## Assigned task:
Where an entry contains a picture, omit the picture and repeat the rest exactly.

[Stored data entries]
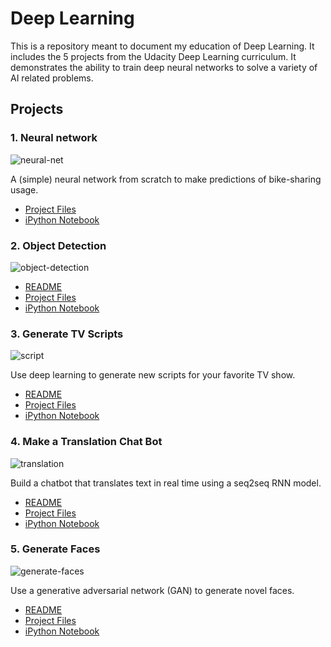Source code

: # Deep Learning
This is a repository meant to document my education of Deep Learning.  It includes the 5 projects from the Udacity Deep Learning curriculum.  It demonstrates the ability to train deep neural networks to solve a variety of AI related problems.

## Projects
### 1. Neural network
![neural-net](https://cloud.githubusercontent.com/assets/13810084/21964339/eecfcc62-db17-11e6-9348-90fc5534cf6f.png)

A (simple) neural network from scratch to make predictions of bike-sharing usage.
- [Project Files](https://github.com/RyanCCollins/deep-learning/blob/master/project1)
- [iPython Notebook](https://github.com/RyanCCollins/deep-learning/blob/master/project1/neural-network.ipynb)

### 2. Object Detection
![object-detection](https://cloud.githubusercontent.com/assets/13810084/21964336/eecd121a-db17-11e6-8bdd-59d9f56bb3f4.jpg)
- [README](https://github.com/RyanCCollins/deep-learning/blob/master/project2/README.md)
- [Project Files](https://github.com/RyanCCollins/deep-learning/blob/master/project2)
- [iPython Notebook](https://github.com/RyanCCollins/deep-learning/blob/master/project2/dlnd_image_classification.ipynb)

### 3. Generate TV Scripts
![script](https://cloud.githubusercontent.com/assets/13810084/21964337/eecf5f02-db17-11e6-8e9c-e870654472e6.jpg)

Use deep learning to generate new scripts for your favorite TV show.
- [README](https://github.com/RyanCCollins/deep-learning/blob/master/project3/README.md)
- [Project Files](https://github.com/RyanCCollins/deep-learning/blob/master/project3)
- [iPython Notebook](https://github.com/RyanCCollins/deep-learning/blob/master/project3/dlnd_tv_script_generation.ipynb)

### 4. Make a Translation Chat Bot
![translation](https://cloud.githubusercontent.com/assets/13810084/21964338/eecfb4e8-db17-11e6-91ef-fbc13e22d9cf.jpg)

Build a chatbot that translates text in real time using a seq2seq RNN model.
- [README](https://github.com/RyanCCollins/deep-learning/blob/master/project4/README.md)
- [Project Files](https://github.com/RyanCCollins/deep-learning/blob/master/project4)
- [iPython Notebook](https://github.com/RyanCCollins/deep-learning/blob/master/project4/dlnd_language_translation.ipynb)

### 5. Generate Faces
![generate-faces](https://cloud.githubusercontent.com/assets/13810084/21964335/eecaf28c-db17-11e6-971b-3937b0905486.jpg)

Use a generative adversarial network (GAN) to generate novel faces.
- [README](https://github.com/RyanCCollins/deep-learning/blob/master/project5/README.md)
- [Project Files](https://github.com/RyanCCollins/deep-learning/blob/master/project5)
- [iPython Notebook](https://github.com/RyanCCollins/deep-learning/blob/master/project5/dlnd_face_generation.ipynb)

## Result:
Source code

: # Deep Learning
This is a repository meant to document my education of Deep Learning.  It includes the 5 projects from the Udacity Deep Learning curriculum.  It demonstrates the ability to train deep neural networks to solve a variety of AI related problems.

## Projects
### 1. Neural network
![neural-net](https://cloud.githubusercontent.com/assets/13810084/21964339/eecfcc62-db17-11e6-9348-90fc5534cf6f.png)

A (simple) neural network from scratch to make predictions of bike-sharing usage.
- [Project Files](https://github.com/RyanCCollins/deep-learning/blob/master/project1)
- [iPython Notebook](https://github.com/RyanCCollins/deep-learning/blob/master/project1/neural-network.ipynb)

### 2. Object Detection
![object-detection](https://cloud.githubusercontent.com/assets/13810084/21964336/eecd121a-db17-11e6-8bdd-59d9f56bb3f4.jpg)
- [README](https://github.com/RyanCCollins/deep-learning/blob/master/project2/README.md)
- [Project Files](https://github.com/RyanCCollins/deep-learning/blob/master/project2)
- [iPython Notebook](https://github.com/RyanCCollins/deep-learning/blob/master/project2/dlnd_image_classification.ipynb)

### 3. Generate TV Scripts
![script](https://cloud.githubusercontent.com/assets/13810084/21964337/eecf5f02-db17-11e6-8e9c-e870654472e6.jpg)

Use deep learning to generate new scripts for your favorite TV show.
- [README](https://github.com/RyanCCollins/deep-learning/blob/master/project3/README.md)
- [Project Files](https://github.com/RyanCCollins/deep-learning/blob/master/project3)
- [iPython Notebook](https://github.com/RyanCCollins/deep-learning/blob/master/project3/dlnd_tv_script_generation.ipynb)

### 4. Make a Translation Chat Bot
![translation](https://cloud.githubusercontent.com/assets/13810084/21964338/eecfb4e8-db17-11e6-91ef-fbc13e22d9cf.jpg)

Build a chatbot that translates text in real time using a seq2seq RNN model.
- [README](https://github.com/RyanCCollins/deep-learning/blob/master/project4/README.md)
- [Project Files](https://github.com/RyanCCollins/deep-learning/blob/master/project4)
- [iPython Notebook](https://github.com/RyanCCollins/deep-learning/blob/master/project4/dlnd_language_translation.ipynb)

### 5. Generate Faces
![generate-faces](https://cloud.githubusercontent.com/assets/13810084/21964335/eecaf28c-db17-11e6-971b-3937b0905486.jpg)

Use a generative adversarial network (GAN) to generate novel faces.
- [README](https://github.com/RyanCCollins/deep-learning/blob/master/project5/README.md)
- [Project Files](https://github.com/RyanCCollins/deep-learning/blob/master/project5)
- [iPython Notebook](https://github.com/RyanCCollins/deep-learning/blob/master/project5/dlnd_face_generation.ipynb)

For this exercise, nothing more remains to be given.